JUBA – Political instability in South Sudan is likely to affect neighboring Sudan from which it seceded in July 2011, said Nicholas Haysom, the head of the United Nations Mission in South Sudan (UNMISS) on Wednesday.
He made the remarks during a press conference in the UNMISS compound in Juba after he visited the Unity State capital, Bentiu to assess the current flood situation.
“It is an important issue that has been in our minds. South Sudan and Sudan are linked in many ways including through their history. But they have been particularly linked in support of each other’s peace agreement and that support has extended to providing facilitation. And we know that, until Prime Minister Hamdok was detained, he was playing a role in helping resolve some of the Chapter Two issues but that stopped when he was detained,” explained Haysom.
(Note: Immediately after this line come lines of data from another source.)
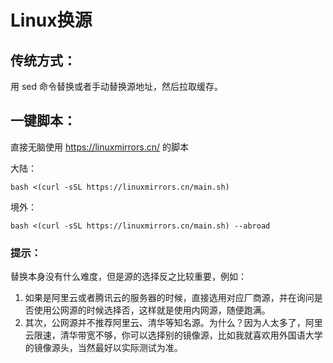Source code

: # Linux换源

## 传统方式：

用 sed 命令替换或者手动替换源地址，然后拉取缓存。

## 一键脚本：

直接无脑使用 https://linuxmirrors.cn/ 的脚本

大陆：

`bash <(curl -sSL https://linuxmirrors.cn/main.sh)`

境外：

`bash <(curl -sSL https://linuxmirrors.cn/main.sh) --abroad`



### 提示：

替换本身没有什么难度，但是源的选择反之比较重要，例如：

1. 如果是阿里云或者腾讯云的服务器的时候，直接选用对应厂商源，并在询问是否使用公网源的时候选择否，这样就是使用内网源，随便跑满。
2. 其次，公网源并不推荐阿里云、清华等知名源。为什么？因为人太多了，阿里云限速，清华带宽不够，你可以选择别的镜像源，比如我就喜欢用外国语大学的镜像源头，当然最好以实际测试为准。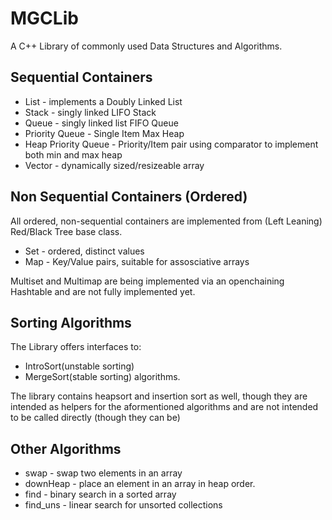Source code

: # MGCLib
A C++ Library of commonly used Data Structures and Algorithms.

## Sequential Containers
 - List - implements a Doubly Linked List
 - Stack - singly linked LIFO Stack
 - Queue - singly linked list FIFO Queue
 - Priority Queue - Single Item Max Heap
 - Heap Priority Queue - Priority/Item pair using comparator to implement both min and max heap
 - Vector - dynamically sized/resizeable array

## Non Sequential Containers (Ordered)
All ordered, non-sequential containers are implemented from (Left Leaning) Red/Black Tree base class.
 - Set - ordered, distinct values
 - Map - Key/Value pairs, suitable for assosciative arrays

Multiset and Multimap are being implemented via an openchaining Hashtable and are not fully implemented yet. 

## Sorting Algorithms
The Library offers interfaces to:
- IntroSort(unstable sorting)
- MergeSort(stable sorting) algorithms.

The library contains heapsort and insertion sort as well, though they are intended as helpers for the aformentioned algorithms and are
not intended to be called directly (though they can be)

## Other Algorithms
- swap - swap two elements in an array
- downHeap - place an element in an array in heap order.
- find - binary search in a sorted array
- find_uns - linear search for unsorted collections
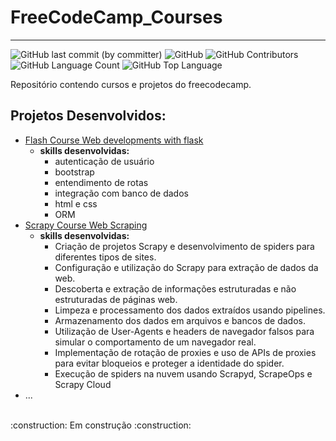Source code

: # FreeCodeCamp_Courses
---
![GitHub last commit (by committer)](https://img.shields.io/github/last-commit/Lyarkh/FreeCodeCamp_Courses)
![GitHub](https://img.shields.io/github/license/Lyarkh/FreeCodeCamp_Courses)
<img alt="GitHub Contributors" src="https://img.shields.io/github/contributors/Lyarkh/FreeCodeCamp_Courses" />
<img alt="" src="https://img.shields.io/github/repo-size/Lyarkh/FreeCodeCamp_Courses" />
<img alt="GitHub Language Count" src="https://img.shields.io/github/languages/count/Lyarkh/FreeCodeCamp_Courses" />
<img alt="GitHub Top Language" src="https://img.shields.io/github/languages/top/Lyarkh/FreeCodeCamp_Courses" />


Repositório contendo cursos e projetos do freecodecamp.

## Projetos Desenvolvidos:
  - [Flash Course Web developments with flask](./Flask_Course_Web_Application)
    - **skills desenvolvidas:**
      - autenticação de usuário
      - bootstrap
      - entendimento de rotas
      - integração com banco de dados
      - html e css
      - ORM
  - [Scrapy Course Web Scraping](./Scrapy_Course_Python_Web_Scraping/)
    - **skills desenvolvidas:**
      - Criação de projetos Scrapy e desenvolvimento de spiders para diferentes tipos de sites.
      - Configuração e utilização do Scrapy para extração de dados da web.
      - Descoberta e extração de informações estruturadas e não estruturadas de páginas web.
      - Limpeza e processamento dos dados extraídos usando pipelines.
      - Armazenamento dos dados em arquivos e bancos de dados.
      - Utilização de User-Agents e headers de navegador falsos para simular o comportamento de um navegador real.
      - Implementação de rotação de proxies e uso de APIs de proxies para evitar bloqueios e proteger a identidade do spider.
      - Execução de spiders na nuvem usando Scrapyd, ScrapeOps e Scrapy Cloud
  - ...

<br>
:construction: Em construção :construction:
The top UN official explained that the two countries are not only linked by history but also peace agreements which they mediated and provided leadership roles.
He said the detention of Sudan’s Prime Minister, Abdullah Hamdok by the military in October greatly undermined his role as the civilian leader of the country.
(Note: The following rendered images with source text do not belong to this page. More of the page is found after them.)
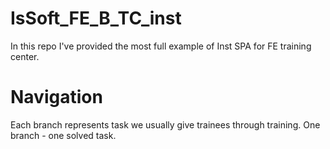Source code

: # IsSoft_FE_B_TC_inst
In this repo I've provided the most full example of Inst SPA for FE training center.

# Navigation
Each branch represents task we usually give trainees through training. One branch - one solved task.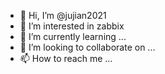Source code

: - 👋 Hi, I’m @jujian2021
- 👀 I’m interested in zabbix
- 🌱 I’m currently learning ...
- 💞️ I’m looking to collaborate on ...
- 📫 How to reach me ...

<!---
jujian2021/jujian2021 is a ✨ special ✨ repository because its `README.md` (this file) appears on your GitHub profile.
You can click the Preview link to take a look at your changes.
--->
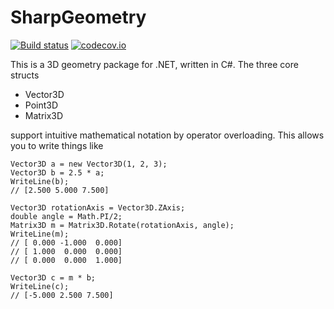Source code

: 
# SharpGeometry 
[![Build status](https://ci.appveyor.com/api/projects/status/5f3pmxvs73hd22x1?svg=true)](https://ci.appveyor.com/project/nzain/sharpgeometry)
[![codecov.io](https://codecov.io/github/nzain/SharpGeometry/coverage.svg?branch=master)](https://codecov.io/github/nzain/SharpGeometry?branch=master)

This is a 3D geometry package for .NET, written in C#. The three core structs

* Vector3D
* Point3D
* Matrix3D

support intuitive mathematical notation by operator overloading. This allows you to write things like

    Vector3D a = new Vector3D(1, 2, 3);
    Vector3D b = 2.5 * a;
    WriteLine(b);
    // [2.500 5.000 7.500]
    
    Vector3D rotationAxis = Vector3D.ZAxis;
    double angle = Math.PI/2;
    Matrix3D m = Matrix3D.Rotate(rotationAxis, angle);
    WriteLine(m);
    // [ 0.000 -1.000  0.000]
    // [ 1.000  0.000  0.000]
    // [ 0.000  0.000  1.000]
    
    Vector3D c = m * b;
    WriteLine(c);
    // [-5.000 2.500 7.500]
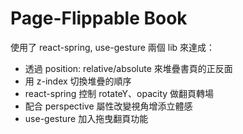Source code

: # Page-Flippable Book

使用了 react-spring, use-gesture 兩個 lib 來達成：

- 透過 position: relative/absolute 來堆疊書頁的正反面
- 用 z-index 切換堆疊的順序
- react-spring 控制 rotateY、opacity 做翻頁轉場
- 配合 perspective 屬性改變視角增添立體感
- use-gesture 加入拖曳翻頁功能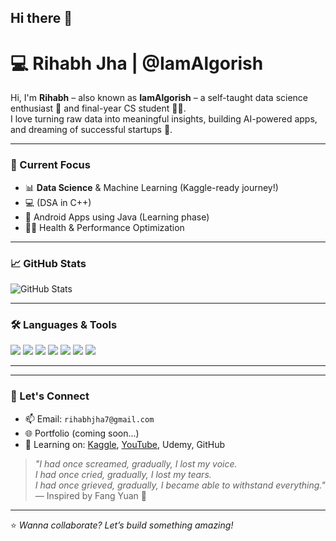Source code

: ## Hi there 👋

# 💻 Rihabh Jha | @IamAlgorish

Hi, I'm **Rihabh** – also known as **IamAlgorish** – a self-taught data science enthusiast 🧠 and final-year CS student 👨‍🎓.  
I love turning raw data into meaningful insights, building AI-powered apps, and dreaming of successful startups 🚀.

---

### 🔭 Current Focus
- 📊 **Data Science** & Machine Learning (Kaggle-ready journey!)
- 💻 (DSA in C++)
- 📱 Android Apps using Java (Learning phase)
- 🏋️‍♂️ Health & Performance Optimization

---

### 📈 GitHub Stats
![GitHub Stats](https://github-readme-stats.vercel.app/api?username=IamAlgorish&show_icons=true&theme=radical&hide=prs)

---

### 🛠️ Languages & Tools
<p align="left">
  <img src="https://img.shields.io/badge/-Python-333333?style=for-the-badge&logo=python&logoColor=yellow">
  <img src="https://img.shields.io/badge/-C++-333333?style=for-the-badge&logo=c%2B%2B&logoColor=blue">
  <img src="https://img.shields.io/badge/-Java-333333?style=for-the-badge&logo=java&logoColor=red">
  <img src="https://img.shields.io/badge/-MySQL-333333?style=for-the-badge&logo=mysql&logoColor=white">
  <img src="https://img.shields.io/badge/-Pandas-333333?style=for-the-badge&logo=pandas&logoColor=white">
  <img src="https://img.shields.io/badge/-Numpy-333333?style=for-the-badge&logo=numpy&logoColor=white">
  <img src="https://img.shields.io/badge/-Scikit--learn-333333?style=for-the-badge&logo=scikit-learn&logoColor=orange">
</p>

---
---

### 📌 Let's Connect
- 📫 Email: `rihabhjha7@gmail.com`
- 🌐 Portfolio (coming soon...)
- 🧠 Learning on: [Kaggle](https://www.kaggle.com/), [YouTube](https://www.youtube.com/), Udemy, GitHub

> _"I had once screamed, gradually, I lost my voice.  
> I had once cried, gradually, I lost my tears.  
> I had once grieved, gradually, I became able to withstand everything."_  
> — Inspired by Fang Yuan 🐍

---
⭐️ _Wanna collaborate? Let’s build something amazing!_
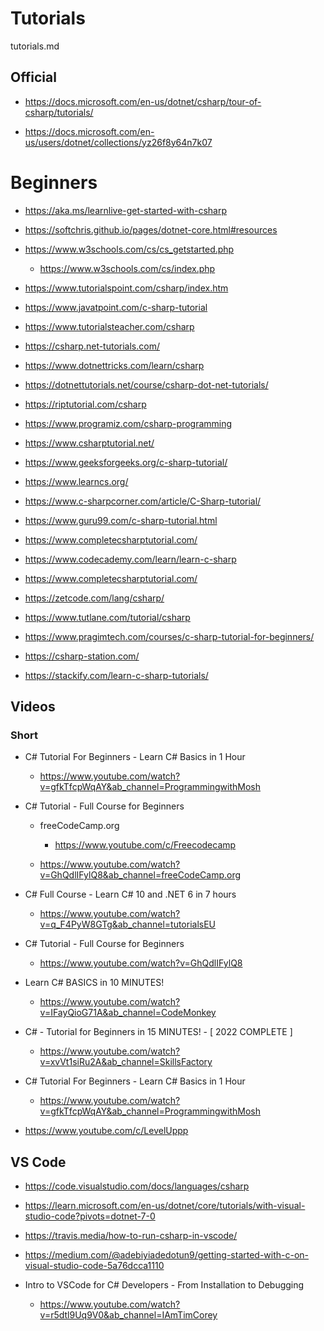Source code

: # Tutorials

tutorials.md

## Official

*   https://docs.microsoft.com/en-us/dotnet/csharp/tour-of-csharp/tutorials/

*   https://docs.microsoft.com/en-us/users/dotnet/collections/yz26f8y64n7k07

# Beginners

*   https://aka.ms/learnlive-get-started-with-csharp

*   https://softchris.github.io/pages/dotnet-core.html#resources

*   https://www.w3schools.com/cs/cs_getstarted.php

    *   https://www.w3schools.com/cs/index.php

*   https://www.tutorialspoint.com/csharp/index.htm

*   https://www.javatpoint.com/c-sharp-tutorial

*   https://www.tutorialsteacher.com/csharp

*   https://csharp.net-tutorials.com/

*   https://www.dotnettricks.com/learn/csharp

*   https://dotnettutorials.net/course/csharp-dot-net-tutorials/

*   https://riptutorial.com/csharp

*   https://www.programiz.com/csharp-programming

*   https://www.csharptutorial.net/

*   https://www.geeksforgeeks.org/c-sharp-tutorial/

*   https://www.learncs.org/

*   https://www.c-sharpcorner.com/article/C-Sharp-tutorial/

*   https://www.guru99.com/c-sharp-tutorial.html

*   https://www.completecsharptutorial.com/

*   https://www.codecademy.com/learn/learn-c-sharp

*   https://www.completecsharptutorial.com/

*   https://zetcode.com/lang/csharp/

*   https://www.tutlane.com/tutorial/csharp

*   https://www.pragimtech.com/courses/c-sharp-tutorial-for-beginners/

*   https://csharp-station.com/

*   https://stackify.com/learn-c-sharp-tutorials/

## Videos

### Short

*   C# Tutorial For Beginners - Learn C# Basics in 1 Hour

    *   https://www.youtube.com/watch?v=gfkTfcpWqAY&ab_channel=ProgrammingwithMosh

*   C# Tutorial - Full Course for Beginners

    *   freeCodeCamp.org

        *   https://www.youtube.com/c/Freecodecamp

    *   https://www.youtube.com/watch?v=GhQdlIFylQ8&ab_channel=freeCodeCamp.org

*   C# Full Course - Learn C# 10 and .NET 6 in 7 hours

    *   https://www.youtube.com/watch?v=q_F4PyW8GTg&ab_channel=tutorialsEU

*   C# Tutorial - Full Course for Beginners

    *   https://www.youtube.com/watch?v=GhQdlIFylQ8

*   Learn C# BASICS in 10 MINUTES!

    *   https://www.youtube.com/watch?v=IFayQioG71A&ab_channel=CodeMonkey

*   C# - Tutorial for Beginners in 15 MINUTES! - [ 2022 COMPLETE ]

    *   https://www.youtube.com/watch?v=xvVt1siRu2A&ab_channel=SkillsFactory

*   C# Tutorial For Beginners - Learn C# Basics in 1 Hour

    *   https://www.youtube.com/watch?v=gfkTfcpWqAY&ab_channel=ProgrammingwithMosh


*   https://www.youtube.com/c/LevelUppp


## VS Code

*   https://code.visualstudio.com/docs/languages/csharp

*   https://learn.microsoft.com/en-us/dotnet/core/tutorials/with-visual-studio-code?pivots=dotnet-7-0

*   https://travis.media/how-to-run-csharp-in-vscode/

*   https://medium.com/@adebiyiadedotun9/getting-started-with-c-on-visual-studio-code-5a76dcca1110

*   Intro to VSCode for C# Developers - From Installation to Debugging

    *   https://www.youtube.com/watch?v=r5dtl9Uq9V0&ab_channel=IAmTimCorey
“We are anxious that the absence of support from Sudan might slow down the implementation of the peace agreement. But that could just be one aspect in which the developments in Sudan could affect South Sudan. There is also the oil from Port Sudan which could be affected if the developments turned again in Sudan,” said Haysom.
According to the UN chief, UNMISS will continue supporting the relationship between Sudan and South Sudan to implement their respective peace agreements, like the Juba Peace Agreement and Khartoum Peace Agreement.
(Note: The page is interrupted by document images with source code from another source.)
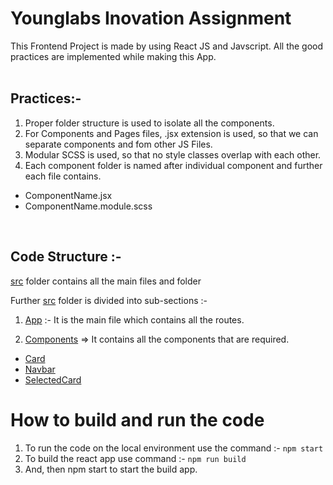 # Younglabs Inovation Assignment

This Frontend Project is made by using React JS and Javscript. All the good practices are implemented while making this App.
<br>
<br>

## Practices:-

1) Proper folder structure is used to isolate all the components.
2) For Components and Pages files, .jsx extension is used, so that we can separate components and fom other JS Files.
3) Modular SCSS is used, so that no style classes overlap with each other.
4) Each component folder is named after individual component and further each file contains.
  - ComponentName.jsx
  - ComponentName.module.scss

<br>

## Code Structure :-

[src](/src/) folder contains all the main files and folder

Further [src](/src/) folder is divided into sub-sections :-

1) [App](src/App.js) :- It is the main file which contains all the routes.

2) [Components](/src/components/) => It contains all the components that are required.
 - [Card](/src/components/Card/)
 - [Navbar](/src/components/Navbar/)
 - [SelectedCard](/src/components/SelectedCard/)

# How to build and run the code

1) To run the code on the local environment use the command :- `npm start`
2) To build the react app use command :- `npm run build`
3) And, then npm start to start the build app.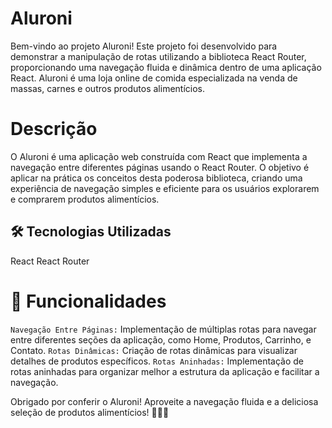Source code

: 
<h1>Aluroni</h1>
Bem-vindo ao projeto Aluroni! Este projeto foi desenvolvido para demonstrar a manipulação de rotas utilizando a biblioteca React Router, proporcionando uma navegação fluida e dinâmica dentro de uma aplicação React. Aluroni é uma loja online de comida especializada na venda de massas, carnes e outros produtos alimentícios.

# Descrição
O Aluroni é uma aplicação web construída com React que implementa a navegação entre diferentes páginas usando o React Router. O objetivo é aplicar na prática os conceitos desta poderosa biblioteca, criando uma experiência de navegação simples e eficiente para os usuários explorarem e comprarem produtos alimentícios.

## 🛠 Tecnologias Utilizadas
React
React Router

# :hammer: Funcionalidades
`Navegação Entre Páginas:`
Implementação de múltiplas rotas para navegar entre diferentes seções da aplicação, como Home, Produtos, Carrinho, e Contato.
`Rotas Dinâmicas:` 
Criação de rotas dinâmicas para visualizar detalhes de produtos específicos.
`Rotas Aninhadas:`
Implementação de rotas aninhadas para organizar melhor a estrutura da aplicação e facilitar a navegação.

Obrigado por conferir o Aluroni! Aproveite a navegação fluida e a deliciosa seleção de produtos alimentícios! 🍝🥩🍲
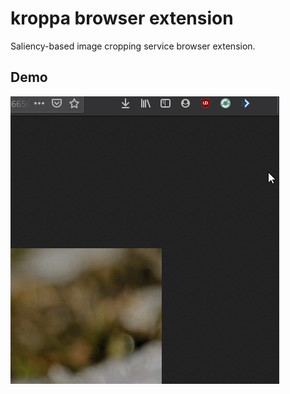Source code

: # kroppa browser extension

Saliency-based image cropping service browser extension.

## Demo
![demo](media/demo.gif)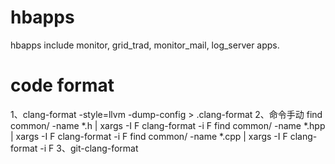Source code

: # hbapps
hbapps include monitor, grid_trad, monitor_mail, log_server apps.


# code format
1、clang-format -style=llvm -dump-config > .clang-format
2、命令手动
find common/ -name *.h | xargs -I F clang-format -i F
find common/ -name *.hpp | xargs -I F clang-format -i F
find common/ -name *.cpp | xargs -I F clang-format -i F
3、git-clang-format
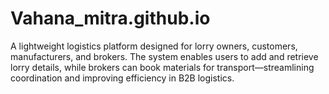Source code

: # Vahana_mitra.github.io
A lightweight logistics platform designed for lorry owners, customers, manufacturers, and brokers. The system enables users to add and retrieve lorry details, while brokers can book materials for transport—streamlining coordination and improving efficiency in B2B logistics.

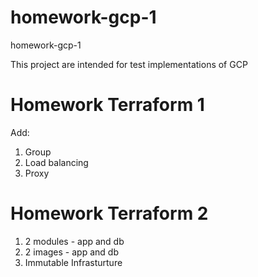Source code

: # homework-gcp-1
homework-gcp-1

This project are intended for test implementations of GCP

# Homework Terraform 1
Add:
  1) Group
  2) Load balancing
  3) Proxy

# Homework Terraform 2
  1) 2 modules - app and db
  2) 2 images - app and db
  3) Immutable Infrasturture


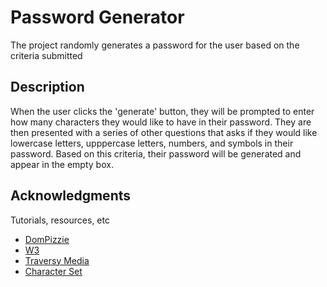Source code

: # Password Generator

The project randomly generates a password for the user based on the criteria submitted

## Description

When the user clicks the 'generate' button, they will be prompted to enter how many characters they would like to have in their password. They are then presented with a series of other questions that asks if they would like lowercase letters, upppercase letters, numbers, and symbols in their password. Based on this criteria, their password will be generated and appear in the empty box.



## Acknowledgments

Tutorials, resources, etc

* [DomPizzie](https://gist.github.com/DomPizzie/7a5ff55ffa9081f2de27c315f5018afc)
* [W3](https://www.w3schools.com/)
* [Traversy Media ](https://www.youtube.com/watch?v=duNmhKgtcsI)
* [Character Set](http://net-comber.com/charset.html)

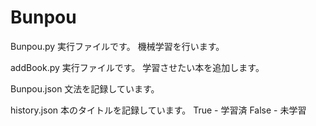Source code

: # Bunpou

Bunpou.py
実行ファイルです。
機械学習を行います。

addBook.py
実行ファイルです。
学習させたい本を追加します。

Bunpou.json
文法を記録しています。

history.json
本のタイトルを記録しています。
True - 学習済
False - 未学習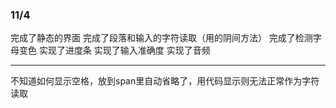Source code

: ### 11/4

完成了静态的界面
完成了段落和输入的字符读取（用的阴间方法）
完成了检测字母变色
实现了进度条
实现了输入准确度
实现了音频
***
不知道如何显示空格，放到span里自动省略了，用代码显示则无法正常作为字符读取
“For stability reasons, we would want to see the Sudanese reach an agreement that would allow them to continue their march towards democracy and prosperity without wanting to comment on what that might be,” he stressed.
Meanwhile, the Special Representative of the Secretary-General in South Sudan expressed concerns over the dire humanitarian situation in parts of Bentiu, Unity State due to flooding.
“I was yesterday in Bentiu witnessing firsthand the dramatic way in which the floods have affected hundreds of thousands of people’s lives. Yesterday as I travelled to Jonglei to see firsthand the impact of floods on communities as well as the work the UN family is doing to assist, I can only describe the situation as dire,” said Haysom.
He added, “Floodwaters are not receding and hundreds of thousands of people remain displaced and in desperate need of assistance.”
More than 800,000 people, the UN said, have been severely affected by the worst floods, particularly in South Sudan’s Jonglei, Unity and Upper Nile states.